Uniformity... It can be a very good thing.
If you buy a pair of pants, you want them to be exactly the size that they claim to be so that you can count on them fitting. It ensures predictability.
When you have grown up eating food from the supermarket, you are used to it being the same exact thing, every time.
The brand of sandwich bread you like. Exactly the same week to week. Same with the cereal, the cookies and crackers, fruit, vegetables, the dairy, the bacon...
Chances are, you could buy the same foods you are used to in Vermont across the country in Texas--or at least a very similar version of them.
The modern industrial food chain has taken seasonal and regional variability out of our diets.
When you eat locally grown food, you need to get used to changes. Asparagus won't be available in December, any more than winter squash is available in June.
The foods will not all look the same, either, as if they had all been stamped out of the same mold. If they were grown or crafted on a small scale, each individual piece of food is going to have unique characteristics. Sometimes even "imperfections". That's because food that was grown by local farmers was grown for taste and nutrition, not for uniformity or long shelf life.
Eating with the seasons brings vibrancy and variety to your table. It gives you the nourishment that nature is providing for that moment.
What Did the Cows Eat Today?
Cows who live in factory farms eat basically the same thing year round, mostly corn and soy. Those farms have so many cows in all different stages of lactation that the milk is very uniform. Then, it is processed to have a standardized amount of milk fat, and gets pasteurized and homogenized, which remove whatever unique qualities it may have once had.
When people begin drinking raw milk, naturally they expect it to be the same week to week because that is what they are used to from store bought milk.
A small herd of cows on pasture are not eating the same thing every day. One of the beauties of pasture is that there are dozens of types of plants growing out there, and they change over the course of the growing season. In early May there will be an abundance of dandelions, which will give way to a flush of clover. Different parts of the pasture will be wetter or drier, and those patches will have unique communities of forage. It's always changing, offering new plants to nourish the cow.

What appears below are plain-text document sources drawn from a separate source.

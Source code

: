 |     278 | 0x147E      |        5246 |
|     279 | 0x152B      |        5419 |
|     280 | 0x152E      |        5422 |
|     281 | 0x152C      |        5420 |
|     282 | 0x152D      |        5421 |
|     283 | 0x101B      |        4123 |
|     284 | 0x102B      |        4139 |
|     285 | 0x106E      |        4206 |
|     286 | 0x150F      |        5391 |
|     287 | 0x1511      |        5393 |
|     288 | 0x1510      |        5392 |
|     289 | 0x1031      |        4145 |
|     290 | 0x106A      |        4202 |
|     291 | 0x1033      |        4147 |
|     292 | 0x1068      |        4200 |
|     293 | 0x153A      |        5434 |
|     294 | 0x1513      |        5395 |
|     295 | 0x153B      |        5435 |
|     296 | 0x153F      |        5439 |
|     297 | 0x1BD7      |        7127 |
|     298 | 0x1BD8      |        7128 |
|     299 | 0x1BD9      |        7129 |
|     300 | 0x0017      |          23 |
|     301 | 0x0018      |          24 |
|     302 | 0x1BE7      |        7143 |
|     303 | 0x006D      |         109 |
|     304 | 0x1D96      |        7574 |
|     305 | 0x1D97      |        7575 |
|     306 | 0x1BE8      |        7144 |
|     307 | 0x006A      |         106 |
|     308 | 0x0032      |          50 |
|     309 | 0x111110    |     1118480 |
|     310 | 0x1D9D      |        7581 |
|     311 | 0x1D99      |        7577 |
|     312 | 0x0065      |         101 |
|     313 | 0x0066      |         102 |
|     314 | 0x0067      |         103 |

The cows will be at different stages of lactation over the course of the year. The protein and butterfat percentages in her milk change during her lactation.
A predictable change happens twice a year when cows transition on- or off- of hay.
Therefore, each jar of milk is going to be unique. Things such as:
color
amount of cream
flavor
how easily the cream churns to butter
will not be the same every week.
Embracing Diverse Foods
The French have a name for the unique qualities that foods from various regions and seasons have: terroir. A wine connoisseur can tell you what year and region a bottle of wine came from just by tasting it.
The definition of terroir is: the complete natural environment in which a particular wine is produced, including factors such as the soil, topography, and climate.
Not just wine has terroir. Any locally grown food has unique qualities. A cabbage from my garden will taste different than a cabbage from a garden in Ohio.
Unique, local foods offer rich diversity in taste and nutrition.
A principle of herbalism is that whatever part of the plant is actively growing at a given moment is the part that has the most potency. For example, in spring, the leaves are growing and they have the most vitality; as summer progresses and the plant flowers, its flowers hold the vitality; then as fall comes and the plant sends its nutrients down to its roots, the roots become the most potent part of the plant.
This same principle can be applied to eating seasonal foods. If dandelions are abundant and the cows are eating them, then dandelions are going to make the most nutritious milk right now, and so on. Aren't you glad they aren't just eating corn and soy year round?
When you get your weekly milk, if it tastes a little different than you are used to, this might be why. I welcome you to call me and tell me if the milk tastes different, because if there is an "off taste," I want to know about it.
In many cases, though, flavors that you initially perceive as "off" are simply indications that your palette has not been educated to the seasonality of milk. I can chat with you about changes going on with the cows that may have caused it, and that it might not be bad at all. You might even find that you really like the milk once you get used to it!
Expect that there will be variations in raw milk, there SHOULD be variations...
Because nature has variations, and my milk is a product of nature.